Кинт бежал, бежал чтобы согреться уже около часа по тракту, едва разбирая дорогу в свете новой луны. А еще он ругался вслух, не стесняясь в выражениях, тут некого было стесняться, разве что полевых мышей, что набивали свои норы остатками собранного урожая пшеницы на полях по обе стороны тракта. Наконец вдалеке мелькнул свет, и стало доноситься размеренное пыхтение моторной повозки. Кинт сошел на обочину…
– Времени мало! Забирайся уже! – прокричал Тилет, перекрикивая шум двигателя, когда повозка остановилась.
– Чего так долго? – Кинт забрался на пассажирское сиденье и стал вытаскивать из баула одежду.

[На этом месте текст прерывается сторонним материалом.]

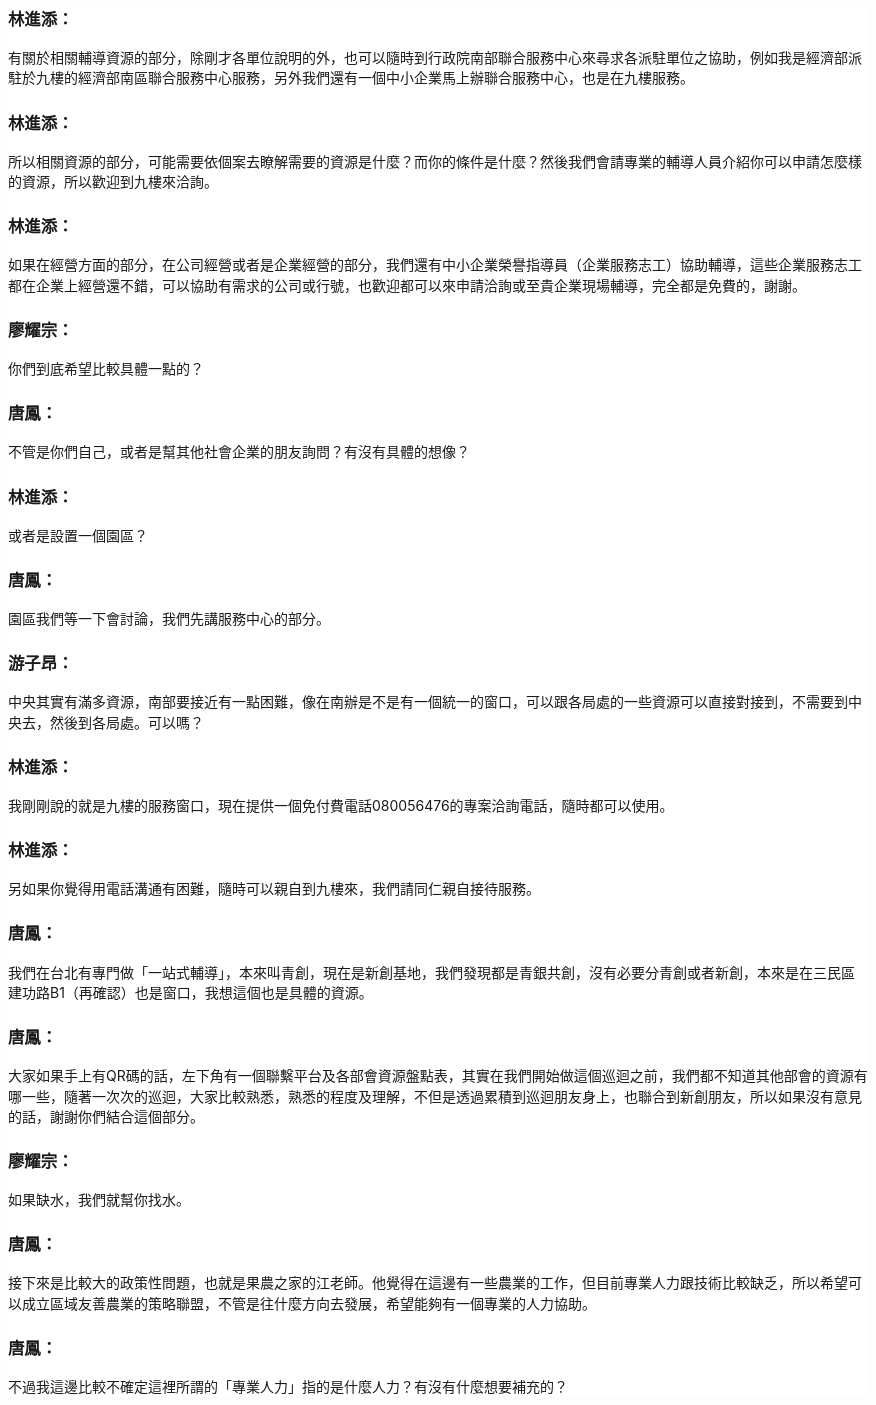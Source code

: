 ### 林進添：
有關於相關輔導資源的部分，除剛才各單位說明的外，也可以隨時到行政院南部聯合服務中心來尋求各派駐單位之協助，例如我是經濟部派駐於九樓的經濟部南區聯合服務中心服務，另外我們還有一個中小企業馬上辦聯合服務中心，也是在九樓服務。

### 林進添：
所以相關資源的部分，可能需要依個案去瞭解需要的資源是什麼？而你的條件是什麼？然後我們會請專業的輔導人員介紹你可以申請怎麼樣的資源，所以歡迎到九樓來洽詢。

### 林進添：
如果在經營方面的部分，在公司經營或者是企業經營的部分，我們還有中小企業榮譽指導員（企業服務志工）協助輔導，這些企業服務志工都在企業上經營還不錯，可以協助有需求的公司或行號，也歡迎都可以來申請洽詢或至貴企業現場輔導，完全都是免費的，謝謝。

### 廖耀宗：
你們到底希望比較具體一點的？

### 唐鳳：
不管是你們自己，或者是幫其他社會企業的朋友詢問？有沒有具體的想像？

### 林進添：
或者是設置一個園區？

### 唐鳳：
園區我們等一下會討論，我們先講服務中心的部分。

### 游子昂：
中央其實有滿多資源，南部要接近有一點困難，像在南辦是不是有一個統一的窗口，可以跟各局處的一些資源可以直接對接到，不需要到中央去，然後到各局處。可以嗎？

### 林進添：
我剛剛說的就是九樓的服務窗口，現在提供一個免付費電話080056476的專案洽詢電話，隨時都可以使用。

### 林進添：
另如果你覺得用電話溝通有困難，隨時可以親自到九樓來，我們請同仁親自接待服務。

### 唐鳳：
我們在台北有專門做「一站式輔導」，本來叫青創，現在是新創基地，我們發現都是青銀共創，沒有必要分青創或者新創，本來是在三民區建功路B1（再確認）也是窗口，我想這個也是具體的資源。

### 唐鳳：
大家如果手上有QR碼的話，左下角有一個聯繫平台及各部會資源盤點表，其實在我們開始做這個巡迴之前，我們都不知道其他部會的資源有哪一些，隨著一次次的巡迴，大家比較熟悉，熟悉的程度及理解，不但是透過累積到巡迴朋友身上，也聯合到新創朋友，所以如果沒有意見的話，謝謝你們結合這個部分。

### 廖耀宗：
如果缺水，我們就幫你找水。

### 唐鳳：
接下來是比較大的政策性問題，也就是果農之家的江老師。他覺得在這邊有一些農業的工作，但目前專業人力跟技術比較缺乏，所以希望可以成立區域友善農業的策略聯盟，不管是往什麼方向去發展，希望能夠有一個專業的人力協助。

### 唐鳳：
不過我這邊比較不確定這裡所謂的「專業人力」指的是什麼人力？有沒有什麼想要補充的？
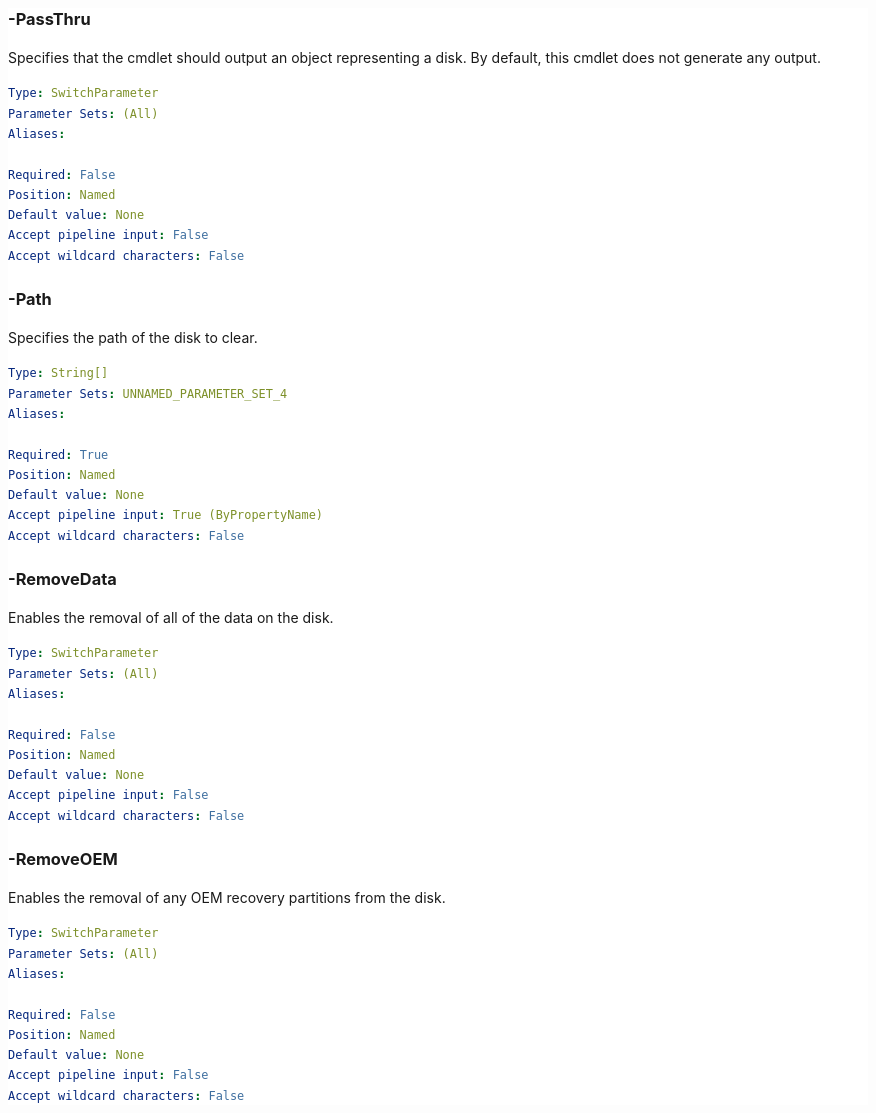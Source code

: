 ### -PassThru
Specifies that the cmdlet should output an object representing a disk.
By default, this cmdlet does not generate any output.

```yaml
Type: SwitchParameter
Parameter Sets: (All)
Aliases: 

Required: False
Position: Named
Default value: None
Accept pipeline input: False
Accept wildcard characters: False
```

### -Path
Specifies the path of the disk to clear.

```yaml
Type: String[]
Parameter Sets: UNNAMED_PARAMETER_SET_4
Aliases: 

Required: True
Position: Named
Default value: None
Accept pipeline input: True (ByPropertyName)
Accept wildcard characters: False
```

### -RemoveData
Enables the removal of all of the data on the disk.

```yaml
Type: SwitchParameter
Parameter Sets: (All)
Aliases: 

Required: False
Position: Named
Default value: None
Accept pipeline input: False
Accept wildcard characters: False
```

### -RemoveOEM
Enables the removal of any OEM recovery partitions from the disk.

```yaml
Type: SwitchParameter
Parameter Sets: (All)
Aliases: 

Required: False
Position: Named
Default value: None
Accept pipeline input: False
Accept wildcard characters: False
```
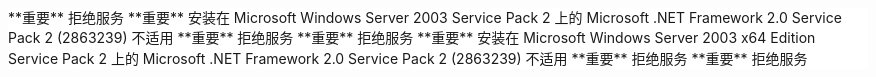 </td>
<td style="border:1px solid black;">
**重要**  
拒绝服务

</td>
<td style="border:1px solid black;">
**重要**

</td>
</tr>
<tr>
<td style="border:1px solid black;">
安装在 Microsoft Windows Server 2003 Service Pack 2 上的 Microsoft .NET Framework 2.0 Service Pack 2  
(2863239)

</td>
<td style="border:1px solid black;">
不适用

</td>
<td style="border:1px solid black;">
**重要**  
拒绝服务

</td>
<td style="border:1px solid black;">
**重要**  
拒绝服务

</td>
<td style="border:1px solid black;">
**重要**

</td>
</tr>
<tr>
<td style="border:1px solid black;">
安装在 Microsoft Windows Server 2003 x64 Edition Service Pack 2 上的 Microsoft .NET Framework 2.0 Service Pack 2  
(2863239)

</td>
<td style="border:1px solid black;">
不适用

</td>
<td style="border:1px solid black;">
**重要**  
拒绝服务

</td>
<td style="border:1px solid black;">
**重要**  
拒绝服务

– Все выезды из города перекрыты, ну почти все. Угадай, кого ищет сыскная жандармерия? – злорадно оскалился Тилет, хрустя рычагами и разворачивая повозку на тракте.
– Слугу хозяина ломбарда? – хмыкнул Кинт.
– Да! Этот мерзавец вырезал всех, кто был в особняке и скрылся, – гоготнул Тилет, – а уважаемого господина Тьеша пытал до смерти.
– Не смешно, – намотав портянки и натягивая сапоги, ответил Кинт, – Тьеш был хорошим человеком.
– Как все обставили, а! – уже серьезно сказал Тилет.
– Не поверишь, но нечто подобное я уже переживал.
– И что, как выкрутился?
– Бежал, и опять же, не поверишь, именно на той барже, что сейчас ждет нас в порту Торна, и если ты не прибавишь ходу, то она поплывет домой без нас!
– Успеем! Как объехать жандармские посты, я уже выяснил.
Сначала мимо верфей, потом проулками бедных кварталов, заставляя беситься собак за заборами лачуг, повозка выскочила на набережную, затем к складам порта.
– Здесь останови, – похлопал Кинт по плечу Тилета, заметив, что на самоходной барже уже развели пары, и боцман гоняет команду, – глуши, берем вещи и вон, через дыру, надо поторопиться.
Капитан и вахтенный матрос стояли на пирсе у трапа, увидев, как двое выбежали из темноты пакгаузов, капитан сказал пару слов матросу, кивнув на двоих бегущих, и стал подниматься.
– Поднять трап! Отдать швартовые, – понеслись команды, как только Кинт и Тилет, запыхавшись, вбежали на борт по трапу, следом за ними сразу поднялся и вахтенный матрос.
– Проводи их в трюм, – скомандовал капитан вахтенному, – и чтобы не вылезали оттуда, покуда не разрешу.
Кинт и Тилет лежали на тюках с ситцем в самом темном углу трюма. Они, затаившись, молчали в ожидании, что самоходная баржа наконец-то отвалит от пирса. С нарастанием зашумела вода за бортом, разбиваемая лопастями гребных колес, три раза протяжно прогудело…
– Неужели домой? – тихо сказал Тилет.
– Не поверю, пока не ступлю ногой на родную землю.
– Что будешь делать дома?
– Не мешай, я спать… еще наговоримся, три недели плыть.
– Главное, что не кидать уголь в топку все это время, – довольно хмыкнув, ответил Тилет и почти сразу захрапел.
А Кинт еще долго не мог уснуть, сжимая рукоять револьвера в кобуре на поясе, боясь, что таможенная служба решит более тщательно осмотреть баржу на выходе из бухты. Но все прошло гладко, с таможенного катера даже не поднялись на борт, а дождавшись, когда капитан опустит на веревке сверток, удовлетворились мздой и убрались восвояси.